◆ Data provided ◆
────────────────────────────────────────

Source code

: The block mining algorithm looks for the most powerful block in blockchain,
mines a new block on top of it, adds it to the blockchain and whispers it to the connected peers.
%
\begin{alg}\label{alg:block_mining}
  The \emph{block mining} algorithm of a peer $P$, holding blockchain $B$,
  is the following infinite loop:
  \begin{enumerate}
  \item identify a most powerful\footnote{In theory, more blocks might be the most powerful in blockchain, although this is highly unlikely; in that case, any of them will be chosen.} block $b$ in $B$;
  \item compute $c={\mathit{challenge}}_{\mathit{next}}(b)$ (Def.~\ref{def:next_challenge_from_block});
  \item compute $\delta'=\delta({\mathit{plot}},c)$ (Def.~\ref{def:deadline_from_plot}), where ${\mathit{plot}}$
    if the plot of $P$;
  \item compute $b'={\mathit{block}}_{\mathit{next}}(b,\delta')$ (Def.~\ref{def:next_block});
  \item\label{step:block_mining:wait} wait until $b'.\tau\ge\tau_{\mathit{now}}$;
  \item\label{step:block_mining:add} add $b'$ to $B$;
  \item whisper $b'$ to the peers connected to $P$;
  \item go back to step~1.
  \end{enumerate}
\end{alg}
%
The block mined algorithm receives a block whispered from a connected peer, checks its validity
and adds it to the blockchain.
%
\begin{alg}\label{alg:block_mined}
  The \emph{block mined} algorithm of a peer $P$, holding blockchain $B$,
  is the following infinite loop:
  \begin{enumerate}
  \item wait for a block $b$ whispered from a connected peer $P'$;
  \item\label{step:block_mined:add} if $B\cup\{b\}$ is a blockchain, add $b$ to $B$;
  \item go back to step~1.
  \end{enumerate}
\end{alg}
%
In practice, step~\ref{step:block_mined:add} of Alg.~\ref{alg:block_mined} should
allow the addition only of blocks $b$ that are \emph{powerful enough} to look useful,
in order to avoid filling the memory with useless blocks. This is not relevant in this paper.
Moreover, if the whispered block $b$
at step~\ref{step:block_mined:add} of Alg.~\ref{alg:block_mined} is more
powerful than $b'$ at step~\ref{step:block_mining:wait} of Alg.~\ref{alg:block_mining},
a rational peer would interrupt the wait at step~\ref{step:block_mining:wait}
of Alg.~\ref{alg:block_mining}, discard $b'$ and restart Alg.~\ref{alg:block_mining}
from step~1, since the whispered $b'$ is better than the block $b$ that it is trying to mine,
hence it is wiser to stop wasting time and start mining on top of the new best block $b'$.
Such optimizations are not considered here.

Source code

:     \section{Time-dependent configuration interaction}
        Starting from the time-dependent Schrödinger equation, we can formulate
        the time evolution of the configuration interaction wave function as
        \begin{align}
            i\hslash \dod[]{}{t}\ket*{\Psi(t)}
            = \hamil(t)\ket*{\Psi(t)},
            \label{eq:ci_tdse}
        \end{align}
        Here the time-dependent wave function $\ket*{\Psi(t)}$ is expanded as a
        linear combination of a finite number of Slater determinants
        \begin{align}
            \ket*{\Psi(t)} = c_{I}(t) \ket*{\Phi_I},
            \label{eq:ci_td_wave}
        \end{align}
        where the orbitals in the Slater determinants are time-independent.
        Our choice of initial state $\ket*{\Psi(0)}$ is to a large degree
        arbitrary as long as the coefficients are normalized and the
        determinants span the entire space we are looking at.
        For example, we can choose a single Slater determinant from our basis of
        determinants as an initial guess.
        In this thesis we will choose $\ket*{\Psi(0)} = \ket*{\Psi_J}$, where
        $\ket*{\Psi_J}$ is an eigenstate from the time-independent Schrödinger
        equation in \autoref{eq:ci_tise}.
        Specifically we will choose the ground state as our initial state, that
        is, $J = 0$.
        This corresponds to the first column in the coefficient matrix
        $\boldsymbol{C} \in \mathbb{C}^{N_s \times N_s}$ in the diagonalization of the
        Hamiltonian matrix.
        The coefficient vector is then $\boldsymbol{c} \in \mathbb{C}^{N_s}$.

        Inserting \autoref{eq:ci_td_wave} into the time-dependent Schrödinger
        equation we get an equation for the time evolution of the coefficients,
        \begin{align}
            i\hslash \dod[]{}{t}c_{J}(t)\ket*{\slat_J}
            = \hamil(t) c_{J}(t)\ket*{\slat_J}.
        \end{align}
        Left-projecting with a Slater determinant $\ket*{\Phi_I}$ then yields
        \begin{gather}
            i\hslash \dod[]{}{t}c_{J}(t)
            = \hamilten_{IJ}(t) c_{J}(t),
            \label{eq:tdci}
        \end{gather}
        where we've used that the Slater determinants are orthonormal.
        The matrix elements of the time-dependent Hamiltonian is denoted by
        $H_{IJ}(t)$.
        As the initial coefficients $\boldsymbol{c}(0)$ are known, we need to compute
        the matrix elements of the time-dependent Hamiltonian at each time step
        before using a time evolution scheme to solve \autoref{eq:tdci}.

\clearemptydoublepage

────────────────────────────────────────

Set down exactly the lines above, from the one containing "determinants as an initial guess." to the final line of the material, with both ends kept and no other lines.

        determinants as an initial guess.
        In this thesis we will choose $\ket*{\Psi(0)} = \ket*{\Psi_J}$, where
        $\ket*{\Psi_J}$ is an eigenstate from the time-independent Schrödinger
        equation in \autoref{eq:ci_tise}.
        Specifically we will choose the ground state as our initial state, that
        is, $J = 0$.
        This corresponds to the first column in the coefficient matrix
        $\boldsymbol{C} \in \mathbb{C}^{N_s \times N_s}$ in the diagonalization of the
        Hamiltonian matrix.
        The coefficient vector is then $\boldsymbol{c} \in \mathbb{C}^{N_s}$.

        Inserting \autoref{eq:ci_td_wave} into the time-dependent Schrödinger
        equation we get an equation for the time evolution of the coefficients,
        \begin{align}
            i\hslash \dod[]{}{t}c_{J}(t)\ket*{\slat_J}
            = \hamil(t) c_{J}(t)\ket*{\slat_J}.
        \end{align}
        Left-projecting with a Slater determinant $\ket*{\Phi_I}$ then yields
        \begin{gather}
            i\hslash \dod[]{}{t}c_{J}(t)
            = \hamilten_{IJ}(t) c_{J}(t),
            \label{eq:tdci}
        \end{gather}
        where we've used that the Slater determinants are orthonormal.
        The matrix elements of the time-dependent Hamiltonian is denoted by
        $H_{IJ}(t)$.
        As the initial coefficients $\boldsymbol{c}(0)$ are known, we need to compute
        the matrix elements of the time-dependent Hamiltonian at each time step
        before using a time evolution scheme to solve \autoref{eq:tdci}.

\clearemptydoublepage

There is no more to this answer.